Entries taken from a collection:
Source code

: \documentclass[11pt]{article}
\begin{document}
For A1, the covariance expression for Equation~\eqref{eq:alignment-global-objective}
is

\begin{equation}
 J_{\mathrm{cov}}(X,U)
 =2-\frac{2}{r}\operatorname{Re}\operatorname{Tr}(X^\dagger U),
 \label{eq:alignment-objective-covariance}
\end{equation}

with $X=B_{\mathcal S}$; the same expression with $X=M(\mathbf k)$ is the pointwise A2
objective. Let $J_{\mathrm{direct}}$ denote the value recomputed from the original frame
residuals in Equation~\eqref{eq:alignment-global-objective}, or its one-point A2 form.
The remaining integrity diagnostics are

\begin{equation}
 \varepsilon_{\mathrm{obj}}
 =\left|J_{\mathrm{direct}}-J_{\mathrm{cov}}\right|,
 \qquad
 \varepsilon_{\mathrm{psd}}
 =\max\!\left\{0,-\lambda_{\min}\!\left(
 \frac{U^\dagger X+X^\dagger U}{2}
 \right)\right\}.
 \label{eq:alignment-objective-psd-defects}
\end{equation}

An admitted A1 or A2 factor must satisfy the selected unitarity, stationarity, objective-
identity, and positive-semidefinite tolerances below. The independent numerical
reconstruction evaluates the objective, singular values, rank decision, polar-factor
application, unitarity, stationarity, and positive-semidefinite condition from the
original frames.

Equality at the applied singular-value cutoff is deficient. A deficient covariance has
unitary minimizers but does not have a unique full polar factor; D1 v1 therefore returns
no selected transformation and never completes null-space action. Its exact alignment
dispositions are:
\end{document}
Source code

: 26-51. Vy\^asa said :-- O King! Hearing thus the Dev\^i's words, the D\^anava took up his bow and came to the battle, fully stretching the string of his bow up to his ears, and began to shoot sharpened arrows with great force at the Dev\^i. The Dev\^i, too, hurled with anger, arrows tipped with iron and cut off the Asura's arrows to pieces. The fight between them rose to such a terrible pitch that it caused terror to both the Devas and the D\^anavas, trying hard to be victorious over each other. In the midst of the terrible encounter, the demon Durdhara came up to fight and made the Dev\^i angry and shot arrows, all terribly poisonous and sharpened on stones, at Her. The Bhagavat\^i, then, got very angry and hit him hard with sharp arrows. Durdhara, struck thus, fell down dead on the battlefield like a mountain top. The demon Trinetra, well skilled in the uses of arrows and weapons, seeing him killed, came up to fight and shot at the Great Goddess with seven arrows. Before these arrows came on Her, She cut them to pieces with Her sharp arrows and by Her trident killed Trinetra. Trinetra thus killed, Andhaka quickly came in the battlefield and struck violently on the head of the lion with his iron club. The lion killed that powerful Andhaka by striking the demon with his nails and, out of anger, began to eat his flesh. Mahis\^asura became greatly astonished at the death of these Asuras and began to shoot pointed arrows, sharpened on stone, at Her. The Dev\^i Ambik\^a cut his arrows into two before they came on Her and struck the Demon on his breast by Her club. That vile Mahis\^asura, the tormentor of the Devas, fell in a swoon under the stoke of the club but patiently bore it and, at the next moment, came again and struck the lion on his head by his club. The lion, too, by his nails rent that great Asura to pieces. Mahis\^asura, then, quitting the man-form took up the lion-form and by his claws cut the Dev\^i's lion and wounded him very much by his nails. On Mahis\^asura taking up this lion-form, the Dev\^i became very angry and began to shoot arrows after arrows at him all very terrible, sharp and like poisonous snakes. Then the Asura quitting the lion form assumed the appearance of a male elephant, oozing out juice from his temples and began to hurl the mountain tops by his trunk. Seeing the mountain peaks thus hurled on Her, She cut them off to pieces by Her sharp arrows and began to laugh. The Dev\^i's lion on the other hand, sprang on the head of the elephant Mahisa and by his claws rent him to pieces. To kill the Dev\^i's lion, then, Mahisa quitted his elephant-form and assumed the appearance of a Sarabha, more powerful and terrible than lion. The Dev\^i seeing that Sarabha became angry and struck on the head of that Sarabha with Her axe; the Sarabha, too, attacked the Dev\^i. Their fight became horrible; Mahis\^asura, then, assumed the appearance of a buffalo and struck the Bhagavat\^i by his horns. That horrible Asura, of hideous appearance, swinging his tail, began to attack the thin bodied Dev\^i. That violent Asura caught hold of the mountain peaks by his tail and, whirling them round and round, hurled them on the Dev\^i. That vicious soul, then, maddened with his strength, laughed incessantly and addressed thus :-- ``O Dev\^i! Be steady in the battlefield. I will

→ WORK TO COMPLETE:
Give back the data exactly, with no line dropped.

→ OUTPUT FOR THIS EXERCISE:
Source code

: \documentclass[11pt]{article}
\begin{document}
For A1, the covariance expression for Equation~\eqref{eq:alignment-global-objective}
is

\begin{equation}
 J_{\mathrm{cov}}(X,U)
 =2-\frac{2}{r}\operatorname{Re}\operatorname{Tr}(X^\dagger U),
 \label{eq:alignment-objective-covariance}
\end{equation}

with $X=B_{\mathcal S}$; the same expression with $X=M(\mathbf k)$ is the pointwise A2
objective. Let $J_{\mathrm{direct}}$ denote the value recomputed from the original frame
residuals in Equation~\eqref{eq:alignment-global-objective}, or its one-point A2 form.
The remaining integrity diagnostics are

\begin{equation}
 \varepsilon_{\mathrm{obj}}
 =\left|J_{\mathrm{direct}}-J_{\mathrm{cov}}\right|,
 \qquad
 \varepsilon_{\mathrm{psd}}
 =\max\!\left\{0,-\lambda_{\min}\!\left(
 \frac{U^\dagger X+X^\dagger U}{2}
 \right)\right\}.
 \label{eq:alignment-objective-psd-defects}
\end{equation}

An admitted A1 or A2 factor must satisfy the selected unitarity, stationarity, objective-
identity, and positive-semidefinite tolerances below. The independent numerical
reconstruction evaluates the objective, singular values, rank decision, polar-factor
application, unitarity, stationarity, and positive-semidefinite condition from the
original frames.

Equality at the applied singular-value cutoff is deficient. A deficient covariance has
unitary minimizers but does not have a unique full polar factor; D1 v1 therefore returns
no selected transformation and never completes null-space action. Its exact alignment
dispositions are:
\end{document}
Source code

: 26-51. Vy\^asa said :-- O King! Hearing thus the Dev\^i's words, the D\^anava took up his bow and came to the battle, fully stretching the string of his bow up to his ears, and began to shoot sharpened arrows with great force at the Dev\^i. The Dev\^i, too, hurled with anger, arrows tipped with iron and cut off the Asura's arrows to pieces. The fight between them rose to such a terrible pitch that it caused terror to both the Devas and the D\^anavas, trying hard to be victorious over each other. In the midst of the terrible encounter, the demon Durdhara came up to fight and made the Dev\^i angry and shot arrows, all terribly poisonous and sharpened on stones, at Her. The Bhagavat\^i, then, got very angry and hit him hard with sharp arrows. Durdhara, struck thus, fell down dead on the battlefield like a mountain top. The demon Trinetra, well skilled in the uses of arrows and weapons, seeing him killed, came up to fight and shot at the Great Goddess with seven arrows. Before these arrows came on Her, She cut them to pieces with Her sharp arrows and by Her trident killed Trinetra. Trinetra thus killed, Andhaka quickly came in the battlefield and struck violently on the head of the lion with his iron club. The lion killed that powerful Andhaka by striking the demon with his nails and, out of anger, began to eat his flesh. Mahis\^asura became greatly astonished at the death of these Asuras and began to shoot pointed arrows, sharpened on stone, at Her. The Dev\^i Ambik\^a cut his arrows into two before they came on Her and struck the Demon on his breast by Her club. That vile Mahis\^asura, the tormentor of the Devas, fell in a swoon under the stoke of the club but patiently bore it and, at the next moment, came again and struck the lion on his head by his club. The lion, too, by his nails rent that great Asura to pieces. Mahis\^asura, then, quitting the man-form took up the lion-form and by his claws cut the Dev\^i's lion and wounded him very much by his nails. On Mahis\^asura taking up this lion-form, the Dev\^i became very angry and began to shoot arrows after arrows at him all very terrible, sharp and like poisonous snakes. Then the Asura quitting the lion form assumed the appearance of a male elephant, oozing out juice from his temples and began to hurl the mountain tops by his trunk. Seeing the mountain peaks thus hurled on Her, She cut them off to pieces by Her sharp arrows and began to laugh. The Dev\^i's lion on the other hand, sprang on the head of the elephant Mahisa and by his claws rent him to pieces. To kill the Dev\^i's lion, then, Mahisa quitted his elephant-form and assumed the appearance of a Sarabha, more powerful and terrible than lion. The Dev\^i seeing that Sarabha became angry and struck on the head of that Sarabha with Her axe; the Sarabha, too, attacked the Dev\^i. Their fight became horrible; Mahis\^asura, then, assumed the appearance of a buffalo and struck the Bhagavat\^i by his horns. That horrible Asura, of hideous appearance, swinging his tail, began to attack the thin bodied Dev\^i. That violent Asura caught hold of the mountain peaks by his tail and, whirling them round and round, hurled them on the Dev\^i. That vicious soul, then, maddened with his strength, laughed incessantly and addressed thus :-- ``O Dev\^i! Be steady in the battlefield. I will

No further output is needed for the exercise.